Comme tous ses livres, La nuit, j’écrirais des soleils, s’adresse aussi bien aux professionnels de la santé mentale qu’au grand public! J’ose écrire que c’est aussi un ouvrage de philosophie générale où l’écriture fluide reflète la maturité et l’expérience de la psyché non seulement celle du professionnel mais aussi celle du « Soi » ( imparfaitement résumé au « Moi Intime »), concept jungien! Les professionnels de la santé peuvent approfondir les aspects les plus pointus sur le plan scientifique et des neurosciences de son ouvrage en se référant aux notes de bas de page ou à des des sites spécialisés au fur et à mesure de la lecture du livre si l’envie leur en prend. Boris Cyrulnik donne de nombreuses conférences et participent à différents séminaires et propose des formations continues sur la petite enfance dans le cadre de l’IPE (Institut de la petite enfance). Il a été choisi par l’Élysée avec une vingtaine d’experts pour diriger un comité sur la petite enfance correspondant à un concept médical développé par l’OMS en 2011, celui le « parcours 1000 jours ». Ce concept désigne la période entre le quatrième mois de la grossesse et les deux ans de l’enfant. Cette décision gouvernementale a été considérée par beaucoup de personnes comme une ingérence dans la vie privée des parents dans l’éducation des enfants. À tort ou à raison, mais le choix de Boris Cyrlnik est un gage d’éthique!
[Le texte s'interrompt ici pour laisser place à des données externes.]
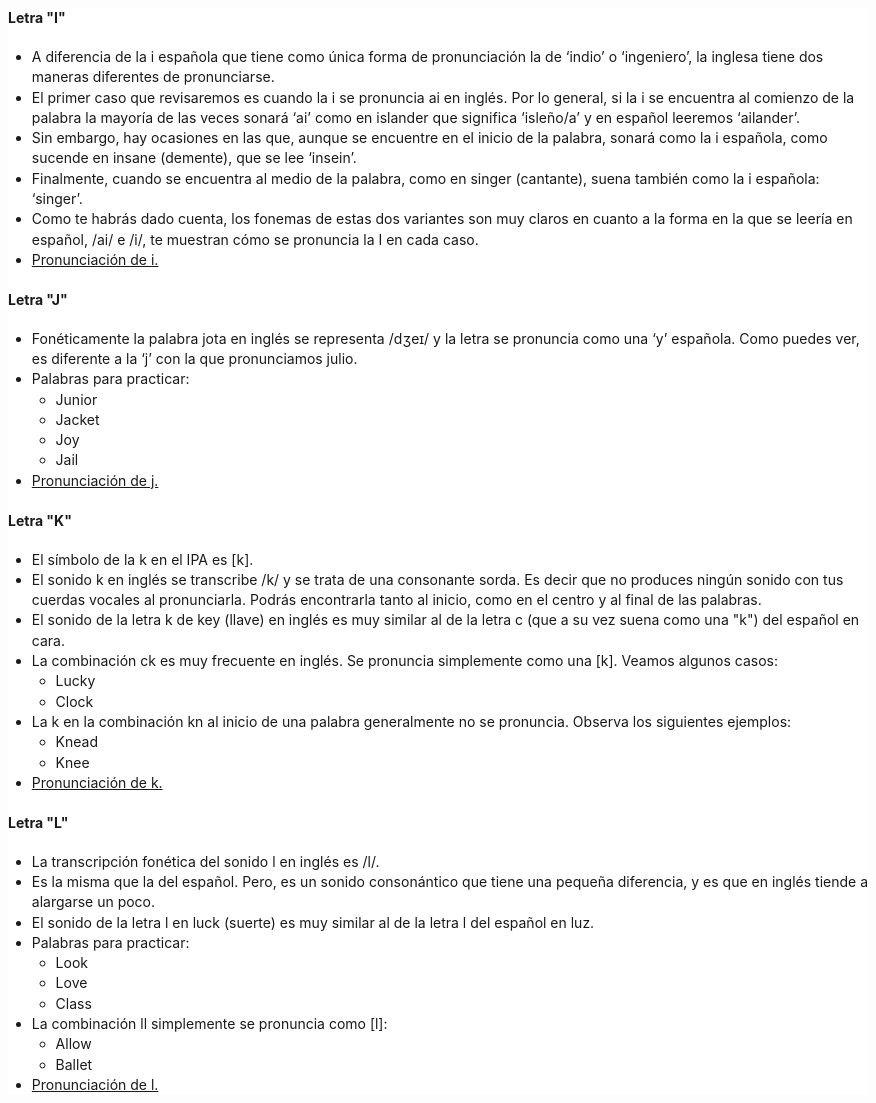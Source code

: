 
#### Letra "I"
- A diferencia de la i española que tiene como única forma de pronunciación la de ‘indio’ o ‘ingeniero’, la inglesa tiene dos maneras diferentes de pronunciarse.
- El primer caso que revisaremos es cuando la i se pronuncia ai en inglés. Por lo general, si la i se encuentra al comienzo de la palabra la mayoría de las veces sonará  ‘ai’ como en islander que significa ‘isleño/a’  y en español leeremos ‘ailander’. 
- Sin embargo, hay ocasiones en las que, aunque se encuentre en el inicio de la palabra, sonará como la i española, como sucende en insane (demente), que se lee ‘insein’.
- Finalmente, cuando se encuentra al medio de la palabra, como en singer (cantante), suena también como la i española: ‘singer’. 
- Como te habrás dado cuenta, los fonemas de estas dos variantes son muy claros en cuanto a la forma en la que se leería en español, /ai/ e /i/, te muestran cómo se pronuncia la I en cada caso.
- [Pronunciación de i.](https://www.ingles.com/guia/la-pronunciacion-de-la-i-corta-e-i-larga-en-ingles)


#### Letra "J"
- Fonéticamente la palabra jota en inglés se representa /dʒeɪ/ y la letra se pronuncia como una ‘y’ española. Como puedes ver, es diferente a la ‘j’ con la que pronunciamos julio.
- Palabras para practicar:
   - Junior
   - Jacket
   - Joy
   - Jail
- [Pronunciación de j.](https://www.ingles.com/guia/la-pronunciacion-de-la-j-en-ingles)

#### Letra "K"
- El símbolo de la k en el IPA es [k].
- El sonido k en inglés se transcribe /k/ y se trata de una consonante sorda. Es decir que no produces ningún sonido con tus cuerdas vocales al pronunciarla. Podrás encontrarla tanto al inicio, como en el centro y al final de las palabras. 
- El sonido de la letra k de key (llave) en inglés es muy similar al de la letra c (que a su vez suena como una "k") del español en cara. 
- La combinación ck es muy frecuente en inglés. Se pronuncia simplemente como una [k]. Veamos algunos casos:
   - Lucky
   - Clock
- La k en la combinación kn al inicio de una palabra generalmente no se pronuncia. Observa los siguientes ejemplos:
   - Knead
   - Knee
- [Pronunciación de k.](https://www.ingles.com/guia/la-pronunciacion-de-la-k-en-ingles)

#### Letra "L"
- La transcripción fonética del sonido l en inglés es /l/. 
- Es la misma que la del español. Pero, es un sonido consonántico que tiene una pequeña diferencia, y es que en inglés tiende a alargarse un poco.
- El sonido de la letra l en luck (suerte) es muy similar al de la letra l del español en luz. 
- Palabras para practicar:
   - Look
   - Love
   - Class
- La combinación ll simplemente se pronuncia como [l]:
   - Allow
   - Ballet
- [Pronunciación de l.](https://www.ingles.com/guia/la-pronunciacion-de-la-l-en-ingles)
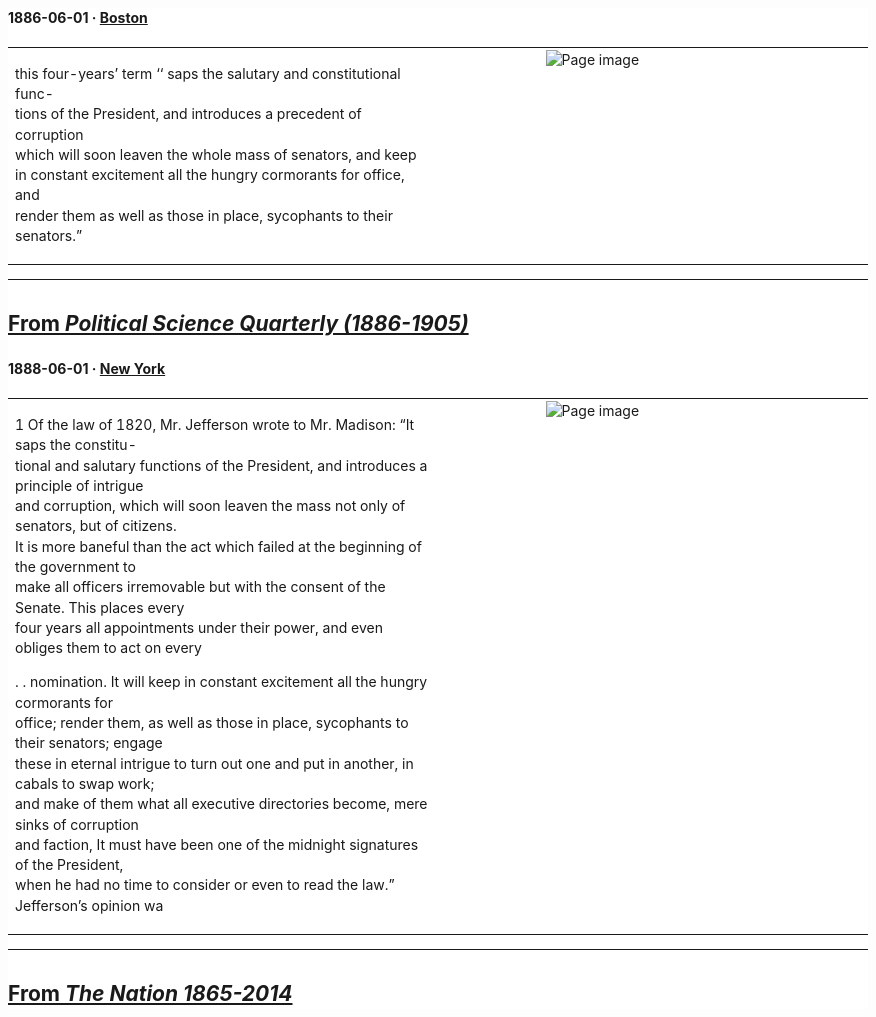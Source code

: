 #### 1886-06-01 &middot; [Boston](http://dbpedia.org/resource/Boston)

<table style="width: 100%;"><tr><td style="width: 50%">

  
this four-years’ term ‘‘ saps the salutary and constitutional func-  
tions of the President, and introduces a precedent of corruption  
which will soon leaven the whole mass of senators, and keep  
in constant excitement all the hungry cormorants for office, and  
render them as well as those in place, sycophants to their senators.”
</td><td style="width: 50%; max-height: 75%; margin: auto; display: block;">
<img alt="Page image" src="https://iiif.archive.org/image/iiif/2/sim_north-american-review_1886-06_142_355%2Fsim_north-american-review_1886-06_142_355_jp2.zip%2Fsim_north-american-review_1886-06_142_355_jp2%2Fsim_north-american-review_1886-06_142_355_0057.jp2/pct:22.10144927536232,75.77751196172248,64.71920289855072,8.522727272727273/600,/0/default.jpg"/>
</td>
</tr></table>

---

## [From _Political Science Quarterly (1886-1905)_](https://archive.org/details/sim_political-science-quarterly_1888-06_3_2/page/n51/mode/1up?view=theater)

#### 1888-06-01 &middot; [New York](http://dbpedia.org/resource/New_York_City)

<table style="width: 100%;"><tr><td style="width: 50%">

  
  
1 Of the law of 1820, Mr. Jefferson wrote to Mr. Madison: “It saps the constitu-  
tional and salutary functions of the President, and introduces a principle of intrigue  
and corruption, which will soon leaven the mass not only of senators, but of citizens.  
It is more baneful than the act which failed at the beginning of the government to  
make all officers irremovable but with the consent of the Senate. This places every  
four years all appointments under their power, and even obliges them to act on every  
  
. . nomination. It will keep in constant excitement all the hungry cormorants for  
office; render them, as well as those in place, sycophants to their senators; engage  
these in eternal intrigue to turn out one and put in another, in cabals to swap work;  
and make of them what all executive directories become, mere sinks of corruption  
and faction, It must have been one of the midnight signatures of the President,  
when he had no time to consider or even to read the law.” Jefferson’s opinion wa
</td><td style="width: 50%; max-height: 75%; margin: auto; display: block;">
<img alt="Page image" src="https://iiif.archive.org/image/iiif/2/sim_political-science-quarterly_1888-06_3_2%2Fsim_political-science-quarterly_1888-06_3_2_jp2.zip%2Fsim_political-science-quarterly_1888-06_3_2_jp2%2Fsim_political-science-quarterly_1888-06_3_2_0051.jp2/pct:23.15270935960591,64.71324818432257,65.311986863711,16.078136739293765/600,/0/default.jpg"/>
</td>
</tr></table>

---

## [From _The Nation 1865-2014_](https://archive.org/details/sim_nation_1889-06-27_48_1252/page/n7/mode/1up?view=theater)
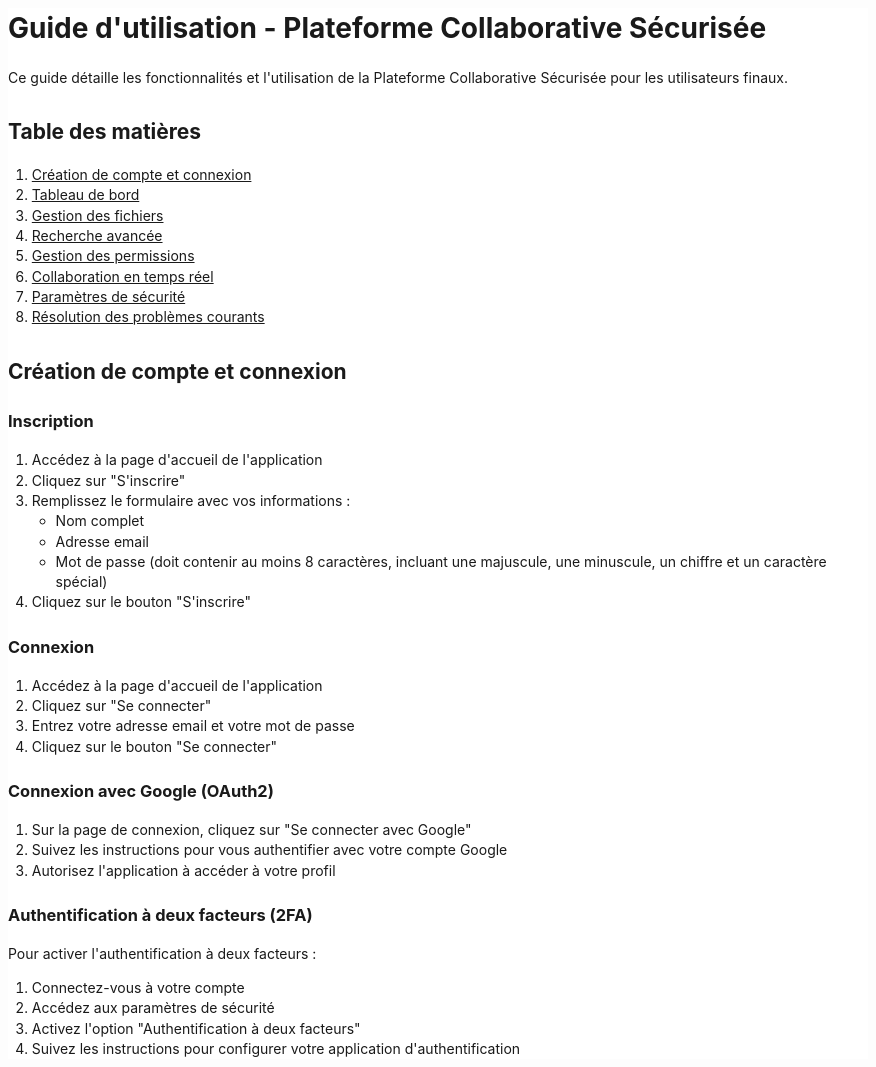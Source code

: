 # Guide d'utilisation - Plateforme Collaborative Sécurisée

Ce guide détaille les fonctionnalités et l'utilisation de la Plateforme Collaborative Sécurisée pour les utilisateurs finaux.

## Table des matières

1. [Création de compte et connexion](#création-de-compte-et-connexion)
2. [Tableau de bord](#tableau-de-bord)
3. [Gestion des fichiers](#gestion-des-fichiers)
4. [Recherche avancée](#recherche-avancée)
5. [Gestion des permissions](#gestion-des-permissions)
6. [Collaboration en temps réel](#collaboration-en-temps-réel)
7. [Paramètres de sécurité](#paramètres-de-sécurité)
8. [Résolution des problèmes courants](#résolution-des-problèmes-courants)

## Création de compte et connexion

### Inscription

1. Accédez à la page d'accueil de l'application
2. Cliquez sur "S'inscrire"
3. Remplissez le formulaire avec vos informations :
   - Nom complet
   - Adresse email
   - Mot de passe (doit contenir au moins 8 caractères, incluant une majuscule, une minuscule, un chiffre et un caractère spécial)
4. Cliquez sur le bouton "S'inscrire"

### Connexion

1. Accédez à la page d'accueil de l'application
2. Cliquez sur "Se connecter"
3. Entrez votre adresse email et votre mot de passe
4. Cliquez sur le bouton "Se connecter"

### Connexion avec Google (OAuth2)

1. Sur la page de connexion, cliquez sur "Se connecter avec Google"
2. Suivez les instructions pour vous authentifier avec votre compte Google
3. Autorisez l'application à accéder à votre profil

### Authentification à deux facteurs (2FA)

Pour activer l'authentification à deux facteurs :

1. Connectez-vous à votre compte
2. Accédez aux paramètres de sécurité
3. Activez l'option "Authentification à deux facteurs"
4. Suivez les instructions pour configurer votre application d'authentification
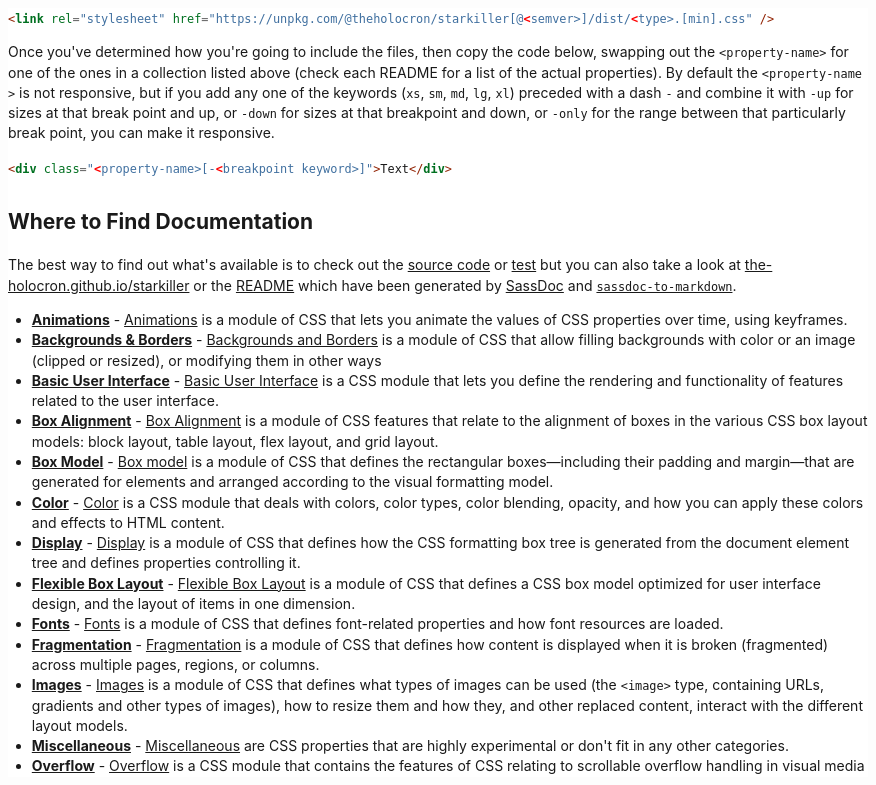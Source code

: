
 ```html
<link rel="stylesheet" href="https://unpkg.com/@theholocron/starkiller[@<semver>]/dist/<type>.[min].css" />
```

Once you've determined how you're going to include the files, then copy the code below, swapping out the `<property-name>` for one of the ones in a collection listed above (check each README for a list of the actual properties). By default the `<property-name>` is not responsive, but if you add any one of the keywords (`xs`, `sm`, `md`, `lg`, `xl`) preceded with a dash `-` and combine it with `-up` for sizes at that break point and up, or `-down` for sizes at that breakpoint and down, or `-only` for the range between that particularly break point, you can make it responsive.

```html
<div class="<property-name>[-<breakpoint keyword>]">Text</div>
```


## Where to Find Documentation

The best way to find out what's available is to check out the [source code](./src/) or [test](./test/) but you can also take a look at [the-holocron.github.io/starkiller](http://the-holocron.github.io/starkiller/) or the [README](./src/README.md) which have been generated by [SassDoc](http://sassdoc.com) and [`sassdoc-to-markdown`](https://github.com/hidoo/unit-sass/blob/master/packages/sassdoc-to-markdown).

* [**Animations**](./src/animations/README.md) - [Animations](https://developer.mozilla.org/en-US/docs/Web/CSS/CSS_Animations) is a module of CSS that lets you animate the values of CSS properties over time, using keyframes.
* [**Backgrounds & Borders**](./src/backgrounds-borders/README.md) - [Backgrounds and Borders](https://developer.mozilla.org/en-US/docs/Web/CSS/CSS_Backgrounds_and_Borders) is a module of CSS that allow filling backgrounds with color or an image (clipped or resized), or modifying them in other ways
* [**Basic User Interface**](./src/basic-user-interface/README.md) - [Basic User Interface](https://developer.mozilla.org/en-US/docs/Web/CSS/CSS_Basic_User_Interface) is a CSS module that lets you define the rendering and functionality of features related to the user interface.
* [**Box Alignment**](./src/box-alignment/README.md) - [Box Alignment](https://developer.mozilla.org/en-US/docs/Web/CSS/CSS_Box_Alignment) is a module of CSS features that relate to the alignment of boxes in the various CSS box layout models: block layout, table layout, flex layout, and grid layout.
* [**Box Model**](./src/box-model/README.md) - [Box model](https://developer.mozilla.org/en-US/docs/Web/CSS/CSS_Box_Model) is a module of CSS that defines the rectangular boxes—including their padding and margin—that are generated for elements and arranged according to the visual formatting model.
* [**Color**](./src/color/README.md) - [Color](https://developer.mozilla.org/en-US/docs/Web/CSS/CSS_Color) is a CSS module that deals with colors, color types, color blending, opacity, and how you can apply these colors and effects to HTML content.
* [**Display**](./src/display/README.md) - [Display](https://developer.mozilla.org/en-US/docs/Web/CSS/CSS_Display) is a module of CSS that defines how the CSS formatting box tree is generated from the document element tree and defines properties controlling it.
* [**Flexible Box Layout**](./src/flexible-box-layout/README.md) - [Flexible Box Layout](https://developer.mozilla.org/en-US/docs/Web/CSS/CSS_Flexible_Box_Layout) is a module of CSS that defines a CSS box model optimized for user interface design, and the layout of items in one dimension.
* [**Fonts**](./src/fonts/README.md) - [Fonts](https://developer.mozilla.org/en-US/docs/Web/CSS/CSS_Fonts) is a module of CSS that defines font-related properties and how font resources are loaded.
* [**Fragmentation**](./src/fragmentation/README.md) - [Fragmentation](https://developer.mozilla.org/en-US/docs/Web/CSS/CSS_Fragmentation) is a module of CSS that defines how content is displayed when it is broken (fragmented) across multiple pages, regions, or columns.
* [**Images**](./src/images/README.md) - [Images](https://developer.mozilla.org/en-US/docs/Web/CSS/CSS_Images) is a module of CSS that defines what types of images can be used (the `<image>` type, containing URLs, gradients and other types of images), how to resize them and how they, and other replaced content, interact with the different layout models.
* [**Miscellaneous**](./src/miscellaneous/README.md) - [Miscellaneous](https://developer.mozilla.org/en-US/docs/Web/CSS/CSS_Miscellaneous) are CSS properties that are highly experimental or don't fit in any other categories.
* [**Overflow**](./src/overflow/README.md) - [Overflow](https://developer.mozilla.org/en-US/docs/Web/CSS/CSS_Overflow) is a CSS module that contains the features of CSS relating to scrollable overflow handling in visual media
Le thème de son dernier ouvrage est celui de l’orphelinage et de la créativité littéraire qui participe à la résilience, mais peut-être pas pour tous les écrivains quand leur enfance fut chaotique. Et à travers l’exemple de nombreux auteurs majeurs et lui-même, Boris Cyrulnik parle de leur petite enfance qui a façonné ces auteurs et il n’hésite pas à parler de lui pour explique son irrépressible besoin d’écrire. Je suggère aux lecteur de consulter son impressionnante bibliographie.

Boris Cyrulnik accorde une grande importance aux mots, certainement comme nous tous, mais il insiste sur la dimension de leur halo affectif qui noue le lien verbal. « Quand un mot parlé est une interaction réelle, un mot écrit modifie l’imaginaire. »

Tout dessin d’un enfant reflète sa créativité pour activer l’attachement à sa mère. La création d’un mot permet d’échapper à l’horreur du réel. Le corps de la mère est une première niche sensorielle qui tutorise les développements de l’enfant. Les développements biologiques et affectifs des tout-petits sont soumis à l’organisation sociale qui va disposer autour de lui des tuteurs comportementaux. Cette niche sensorielle peut-être altérée par des facteurs dont les violences conjugales, la maladie de la mère. Quand cette niche sensorielle est altérée, l’enfant prend un mauvais départ.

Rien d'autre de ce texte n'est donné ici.